-------- DATA RECORDS --------
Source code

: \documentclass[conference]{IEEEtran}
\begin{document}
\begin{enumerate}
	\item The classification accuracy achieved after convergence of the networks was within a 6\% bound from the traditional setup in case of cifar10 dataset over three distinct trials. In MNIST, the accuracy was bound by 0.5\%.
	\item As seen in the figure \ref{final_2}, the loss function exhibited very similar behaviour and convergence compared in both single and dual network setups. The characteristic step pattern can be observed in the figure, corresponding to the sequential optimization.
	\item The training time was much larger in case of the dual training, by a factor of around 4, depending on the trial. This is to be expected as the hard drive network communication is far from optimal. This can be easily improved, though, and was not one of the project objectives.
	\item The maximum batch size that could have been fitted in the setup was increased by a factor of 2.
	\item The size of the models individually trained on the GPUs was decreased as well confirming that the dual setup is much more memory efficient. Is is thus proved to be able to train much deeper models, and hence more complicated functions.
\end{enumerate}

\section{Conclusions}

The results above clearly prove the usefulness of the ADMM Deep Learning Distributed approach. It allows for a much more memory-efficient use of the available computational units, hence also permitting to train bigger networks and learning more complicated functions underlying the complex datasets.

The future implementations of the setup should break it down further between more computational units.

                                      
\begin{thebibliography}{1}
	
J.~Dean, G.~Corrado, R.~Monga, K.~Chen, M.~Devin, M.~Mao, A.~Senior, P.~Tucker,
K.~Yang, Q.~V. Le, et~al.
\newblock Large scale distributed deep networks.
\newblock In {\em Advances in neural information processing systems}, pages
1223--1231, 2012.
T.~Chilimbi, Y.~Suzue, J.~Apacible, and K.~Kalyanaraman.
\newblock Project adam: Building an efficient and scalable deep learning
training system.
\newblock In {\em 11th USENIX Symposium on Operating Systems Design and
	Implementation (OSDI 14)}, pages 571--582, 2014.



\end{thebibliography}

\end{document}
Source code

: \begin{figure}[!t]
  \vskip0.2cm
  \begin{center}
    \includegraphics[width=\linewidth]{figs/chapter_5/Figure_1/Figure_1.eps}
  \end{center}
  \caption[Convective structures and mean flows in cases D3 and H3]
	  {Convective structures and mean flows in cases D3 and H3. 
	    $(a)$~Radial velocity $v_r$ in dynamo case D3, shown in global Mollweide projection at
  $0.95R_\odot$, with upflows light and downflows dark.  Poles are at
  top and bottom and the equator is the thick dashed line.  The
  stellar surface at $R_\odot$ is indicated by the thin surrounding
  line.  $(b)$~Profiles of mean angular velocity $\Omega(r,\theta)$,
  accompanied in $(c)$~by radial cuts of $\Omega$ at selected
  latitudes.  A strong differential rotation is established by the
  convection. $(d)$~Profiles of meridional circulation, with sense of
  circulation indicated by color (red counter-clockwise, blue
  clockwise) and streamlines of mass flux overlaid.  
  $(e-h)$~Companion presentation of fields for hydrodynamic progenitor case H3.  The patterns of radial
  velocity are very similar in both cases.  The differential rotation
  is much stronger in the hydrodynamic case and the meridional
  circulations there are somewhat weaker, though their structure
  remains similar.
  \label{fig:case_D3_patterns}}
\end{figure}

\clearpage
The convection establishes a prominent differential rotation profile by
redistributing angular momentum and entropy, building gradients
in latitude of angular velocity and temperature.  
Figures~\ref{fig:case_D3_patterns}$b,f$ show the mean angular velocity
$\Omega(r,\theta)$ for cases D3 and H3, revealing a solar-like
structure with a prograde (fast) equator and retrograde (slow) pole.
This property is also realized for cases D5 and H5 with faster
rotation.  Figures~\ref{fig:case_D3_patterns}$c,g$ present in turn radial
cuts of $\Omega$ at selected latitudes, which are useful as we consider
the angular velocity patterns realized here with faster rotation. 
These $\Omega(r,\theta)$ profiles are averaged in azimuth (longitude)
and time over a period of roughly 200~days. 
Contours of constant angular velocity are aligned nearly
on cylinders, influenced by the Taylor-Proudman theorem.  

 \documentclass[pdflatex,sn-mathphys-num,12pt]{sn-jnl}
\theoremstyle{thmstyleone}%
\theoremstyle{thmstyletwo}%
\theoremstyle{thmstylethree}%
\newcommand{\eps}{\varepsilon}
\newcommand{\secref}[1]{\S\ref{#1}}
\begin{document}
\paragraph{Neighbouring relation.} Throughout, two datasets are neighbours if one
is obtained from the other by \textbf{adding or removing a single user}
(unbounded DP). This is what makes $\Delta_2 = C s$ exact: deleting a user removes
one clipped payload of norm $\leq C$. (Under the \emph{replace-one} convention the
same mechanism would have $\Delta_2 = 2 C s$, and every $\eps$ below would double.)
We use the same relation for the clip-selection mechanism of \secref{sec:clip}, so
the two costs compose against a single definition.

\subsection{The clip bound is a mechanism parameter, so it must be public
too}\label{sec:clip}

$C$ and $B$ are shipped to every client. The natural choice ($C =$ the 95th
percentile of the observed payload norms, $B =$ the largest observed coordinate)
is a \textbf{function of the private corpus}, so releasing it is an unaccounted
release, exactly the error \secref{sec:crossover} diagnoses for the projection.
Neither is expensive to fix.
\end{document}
--------
THE PROBLEM
Return the opening line of the data and every line after it through the line containing "T.~Chilimbi, Y.~Suzue, J.~Apacible, and", please, exactly as written and with nothing added.

TASK RESULT
Source code

: \documentclass[conference]{IEEEtran}
\begin{document}
\begin{enumerate}
	\item The classification accuracy achieved after convergence of the networks was within a 6\% bound from the traditional setup in case of cifar10 dataset over three distinct trials. In MNIST, the accuracy was bound by 0.5\%.
	\item As seen in the figure \ref{final_2}, the loss function exhibited very similar behaviour and convergence compared in both single and dual network setups. The characteristic step pattern can be observed in the figure, corresponding to the sequential optimization.
	\item The training time was much larger in case of the dual training, by a factor of around 4, depending on the trial. This is to be expected as the hard drive network communication is far from optimal. This can be easily improved, though, and was not one of the project objectives.
	\item The maximum batch size that could have been fitted in the setup was increased by a factor of 2.
	\item The size of the models individually trained on the GPUs was decreased as well confirming that the dual setup is much more memory efficient. Is is thus proved to be able to train much deeper models, and hence more complicated functions.
\end{enumerate}

\section{Conclusions}

The results above clearly prove the usefulness of the ADMM Deep Learning Distributed approach. It allows for a much more memory-efficient use of the available computational units, hence also permitting to train bigger networks and learning more complicated functions underlying the complex datasets.

The future implementations of the setup should break it down further between more computational units.

                                      
\begin{thebibliography}{1}
	
J.~Dean, G.~Corrado, R.~Monga, K.~Chen, M.~Devin, M.~Mao, A.~Senior, P.~Tucker,
K.~Yang, Q.~V. Le, et~al.
\newblock Large scale distributed deep networks.
\newblock In {\em Advances in neural information processing systems}, pages
1223--1231, 2012.
T.~Chilimbi, Y.~Suzue, J.~Apacible, and K.~Kalyanaraman.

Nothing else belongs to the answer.